The pressure acting on a submarine is $3\times {{10}^{5}}Pa$ at a certain depth. If the depth is doubled, the percentage increase in the pressure acting on the submarine would be:
(Assume that atmospheric pressure is $1\times {{10}^{5}}Pa$, the density of water is ${{10}^{3}}kg{{m}^{-3}}$, acceleration due to gravity g = $10m{{s}^{-1}}$)
A. $\left( \frac{200}{3} \right)%$
B. $\left( \frac{5}{200} \right)%$
C. $\left( \frac{200}{5} \right)%$
D. $\left( \frac{3}{200} \right)%$

Answer 1

Hint:We have the equation for pressure at depth using which we can solve this problem and find the pressure when the depth of the submarine is doubled. Now we have the pressure experienced by submarines at a depth and also pressure experienced by submarines when the depth is doubled. Now we can easily find the increase in pressure in terms of percentage.




Formula used:
$P={{P}_{0}}+d\rho g$
Where ‘d’ denotes the initial depth of the submarine and P is the pressure acting on the submarine at that depth. Po is the atmospheric pressure.
\[Increase\text{ }in\text{ }pressure=\frac{\Delta P}{P}\times 100%=\frac{P'-P}{P}\times 100%\]

Complete answer:
Fluid pressure is force acting per unit area on an object in a fluid. At depth the total pressure experienced by the body will be the sum of fluid pressure and atmospheric pressure.
Let ‘d’ denote the initial depth of the submarine and P be the pressure acting on the submarine at that depth.

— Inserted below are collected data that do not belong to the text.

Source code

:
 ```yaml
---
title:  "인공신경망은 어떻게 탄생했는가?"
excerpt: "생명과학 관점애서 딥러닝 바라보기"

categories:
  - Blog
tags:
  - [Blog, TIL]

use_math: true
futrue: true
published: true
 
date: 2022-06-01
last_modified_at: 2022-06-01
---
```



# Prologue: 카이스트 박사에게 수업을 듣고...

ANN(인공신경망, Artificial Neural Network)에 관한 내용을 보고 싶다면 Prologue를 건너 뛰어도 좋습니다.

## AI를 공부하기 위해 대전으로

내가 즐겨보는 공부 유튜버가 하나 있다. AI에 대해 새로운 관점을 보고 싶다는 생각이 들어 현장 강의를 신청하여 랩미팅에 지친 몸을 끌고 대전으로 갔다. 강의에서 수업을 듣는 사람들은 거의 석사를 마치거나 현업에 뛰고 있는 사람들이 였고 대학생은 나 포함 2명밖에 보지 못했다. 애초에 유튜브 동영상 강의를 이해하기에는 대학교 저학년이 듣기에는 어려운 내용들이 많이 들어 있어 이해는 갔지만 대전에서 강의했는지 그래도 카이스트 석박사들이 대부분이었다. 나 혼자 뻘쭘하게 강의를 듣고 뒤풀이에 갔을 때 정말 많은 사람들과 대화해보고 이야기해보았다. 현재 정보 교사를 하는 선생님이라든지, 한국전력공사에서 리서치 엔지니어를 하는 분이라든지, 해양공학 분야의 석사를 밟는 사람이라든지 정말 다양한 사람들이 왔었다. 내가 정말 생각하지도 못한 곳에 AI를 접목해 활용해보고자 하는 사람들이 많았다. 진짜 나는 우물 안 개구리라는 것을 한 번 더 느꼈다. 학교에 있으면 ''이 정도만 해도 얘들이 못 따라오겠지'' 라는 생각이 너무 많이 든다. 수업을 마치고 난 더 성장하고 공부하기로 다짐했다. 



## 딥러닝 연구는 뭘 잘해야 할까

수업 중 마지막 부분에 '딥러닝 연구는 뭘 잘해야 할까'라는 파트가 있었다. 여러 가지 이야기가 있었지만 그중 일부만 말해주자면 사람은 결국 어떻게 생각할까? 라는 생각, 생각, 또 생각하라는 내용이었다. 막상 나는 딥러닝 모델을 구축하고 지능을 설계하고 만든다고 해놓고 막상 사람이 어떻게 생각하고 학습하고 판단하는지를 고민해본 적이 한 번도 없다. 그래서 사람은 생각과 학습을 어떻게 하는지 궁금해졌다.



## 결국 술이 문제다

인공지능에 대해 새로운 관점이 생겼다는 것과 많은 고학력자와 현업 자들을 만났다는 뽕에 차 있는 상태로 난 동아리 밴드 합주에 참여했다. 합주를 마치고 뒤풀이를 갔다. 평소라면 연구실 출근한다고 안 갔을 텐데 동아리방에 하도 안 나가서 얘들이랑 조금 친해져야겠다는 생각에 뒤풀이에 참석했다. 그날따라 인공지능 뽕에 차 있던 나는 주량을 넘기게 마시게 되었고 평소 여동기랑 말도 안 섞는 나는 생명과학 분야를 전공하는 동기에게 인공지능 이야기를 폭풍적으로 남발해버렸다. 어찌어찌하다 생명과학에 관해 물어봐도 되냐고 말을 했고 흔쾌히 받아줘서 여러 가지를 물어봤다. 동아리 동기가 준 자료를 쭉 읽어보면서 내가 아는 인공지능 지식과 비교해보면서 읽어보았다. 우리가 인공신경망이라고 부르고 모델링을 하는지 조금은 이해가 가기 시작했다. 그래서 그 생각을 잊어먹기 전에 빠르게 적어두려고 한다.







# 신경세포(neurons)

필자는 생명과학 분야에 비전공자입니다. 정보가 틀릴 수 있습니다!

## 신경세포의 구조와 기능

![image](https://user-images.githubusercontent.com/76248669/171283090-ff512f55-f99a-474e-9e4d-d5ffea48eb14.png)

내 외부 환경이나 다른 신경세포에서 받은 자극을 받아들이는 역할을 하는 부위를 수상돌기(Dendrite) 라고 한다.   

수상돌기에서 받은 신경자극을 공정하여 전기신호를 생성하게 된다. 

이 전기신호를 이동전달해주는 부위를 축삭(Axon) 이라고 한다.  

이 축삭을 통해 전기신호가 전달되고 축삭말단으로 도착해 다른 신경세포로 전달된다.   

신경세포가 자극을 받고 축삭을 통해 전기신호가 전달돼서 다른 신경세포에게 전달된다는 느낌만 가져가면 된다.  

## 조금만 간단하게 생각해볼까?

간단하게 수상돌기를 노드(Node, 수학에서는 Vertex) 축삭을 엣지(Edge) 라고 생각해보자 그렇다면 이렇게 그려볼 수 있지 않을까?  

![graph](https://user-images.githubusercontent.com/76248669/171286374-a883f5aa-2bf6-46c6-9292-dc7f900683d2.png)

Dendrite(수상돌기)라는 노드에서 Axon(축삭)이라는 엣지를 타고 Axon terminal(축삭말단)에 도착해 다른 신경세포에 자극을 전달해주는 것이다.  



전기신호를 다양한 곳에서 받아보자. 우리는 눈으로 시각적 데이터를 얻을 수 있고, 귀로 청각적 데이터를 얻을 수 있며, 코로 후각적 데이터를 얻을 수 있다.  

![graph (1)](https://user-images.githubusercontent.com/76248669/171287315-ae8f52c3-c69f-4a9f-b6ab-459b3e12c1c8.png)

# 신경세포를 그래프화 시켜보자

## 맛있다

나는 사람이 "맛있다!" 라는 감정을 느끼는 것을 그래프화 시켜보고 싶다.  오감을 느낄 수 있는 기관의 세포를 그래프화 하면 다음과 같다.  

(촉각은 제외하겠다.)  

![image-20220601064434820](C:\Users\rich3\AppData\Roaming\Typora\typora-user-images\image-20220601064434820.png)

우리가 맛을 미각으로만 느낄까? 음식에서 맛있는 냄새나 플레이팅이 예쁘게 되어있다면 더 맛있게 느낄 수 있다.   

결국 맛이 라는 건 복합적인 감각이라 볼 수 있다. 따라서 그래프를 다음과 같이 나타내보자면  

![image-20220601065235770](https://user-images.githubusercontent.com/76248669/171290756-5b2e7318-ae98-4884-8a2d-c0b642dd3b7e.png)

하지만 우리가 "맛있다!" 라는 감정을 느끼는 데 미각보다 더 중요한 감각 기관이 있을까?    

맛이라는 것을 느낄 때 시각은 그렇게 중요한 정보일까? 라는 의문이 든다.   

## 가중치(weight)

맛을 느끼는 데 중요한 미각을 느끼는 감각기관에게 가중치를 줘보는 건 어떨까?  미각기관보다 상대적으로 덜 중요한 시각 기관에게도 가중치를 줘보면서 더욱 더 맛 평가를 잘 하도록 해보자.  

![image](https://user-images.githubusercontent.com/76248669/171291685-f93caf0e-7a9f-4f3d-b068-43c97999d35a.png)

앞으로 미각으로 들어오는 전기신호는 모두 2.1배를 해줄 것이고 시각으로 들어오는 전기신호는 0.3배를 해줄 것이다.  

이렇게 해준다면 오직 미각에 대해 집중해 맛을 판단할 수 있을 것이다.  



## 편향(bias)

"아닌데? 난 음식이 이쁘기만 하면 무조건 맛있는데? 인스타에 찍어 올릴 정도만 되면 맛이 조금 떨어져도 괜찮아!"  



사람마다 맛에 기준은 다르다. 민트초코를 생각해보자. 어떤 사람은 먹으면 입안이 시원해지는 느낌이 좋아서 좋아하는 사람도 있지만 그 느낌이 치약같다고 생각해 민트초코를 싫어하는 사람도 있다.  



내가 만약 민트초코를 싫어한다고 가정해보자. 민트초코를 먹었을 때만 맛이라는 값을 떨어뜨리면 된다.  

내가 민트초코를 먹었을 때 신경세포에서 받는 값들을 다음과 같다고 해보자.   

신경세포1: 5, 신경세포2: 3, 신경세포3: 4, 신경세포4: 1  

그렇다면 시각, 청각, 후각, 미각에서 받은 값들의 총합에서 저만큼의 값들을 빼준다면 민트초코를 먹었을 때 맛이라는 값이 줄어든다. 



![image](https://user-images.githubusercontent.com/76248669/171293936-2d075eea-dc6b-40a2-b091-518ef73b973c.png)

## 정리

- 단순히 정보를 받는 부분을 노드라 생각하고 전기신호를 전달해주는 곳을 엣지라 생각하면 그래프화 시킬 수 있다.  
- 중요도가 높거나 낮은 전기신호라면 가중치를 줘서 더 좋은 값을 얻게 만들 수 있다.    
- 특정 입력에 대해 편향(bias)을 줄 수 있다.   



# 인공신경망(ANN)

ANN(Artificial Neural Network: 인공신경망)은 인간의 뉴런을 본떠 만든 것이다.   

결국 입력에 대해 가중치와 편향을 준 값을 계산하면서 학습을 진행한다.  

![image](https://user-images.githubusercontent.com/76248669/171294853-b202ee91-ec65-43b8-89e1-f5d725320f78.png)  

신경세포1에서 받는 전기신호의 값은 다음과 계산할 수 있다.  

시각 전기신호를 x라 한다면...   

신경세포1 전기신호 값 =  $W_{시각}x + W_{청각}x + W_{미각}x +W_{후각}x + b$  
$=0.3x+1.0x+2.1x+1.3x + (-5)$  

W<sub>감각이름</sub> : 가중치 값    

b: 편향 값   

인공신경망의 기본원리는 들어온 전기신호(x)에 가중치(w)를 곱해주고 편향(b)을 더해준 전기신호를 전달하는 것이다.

P0 is the atmospheric pressure.
Then the equation for pressure at ‘d’ is
$P={{P}_{0}}+d\rho g$
Substituting the values of density of water and acceleration due to gravity given in the question,
We get,
$
d\rho g=3\times {{10}^{5}} -(1)
$
The pressure acting on the submarine when the depth is doubled,
$
P’=Po+2d\rho g$
$P'=(1\times {{10}^{5}})+(2\times 2\times {{10}^{5}})$
$P'=5\times {{10}^{5}}Pa
$
Now,

Increase in pressure= (change in pressure / original pressure) ×100
That is,
Increase in pressure=$\dfrac{\Delta P}{P}\times 100%=\dfrac{P'-P}{P}\times 100%\]$
Increase in pressure =$\dfrac{(5-3)\times {{10}^{5}}}{3\times {{10}^{5}}}\times 100%$
Therefore, the increase in pressure in terms of percentage is
$\left( \dfrac{200}{3} \right)%
$

Therefore, the answer is: (a)





Note:Mostly what happens is that we only calculate the change in pressure and convert it to percentage. It is wrong. Actually in any question if you are asked to find the increase in some quantity ( here in question it is pressure ) , the formula is you divide the change in that quantity with the initial value and then you have to convert it to percentage.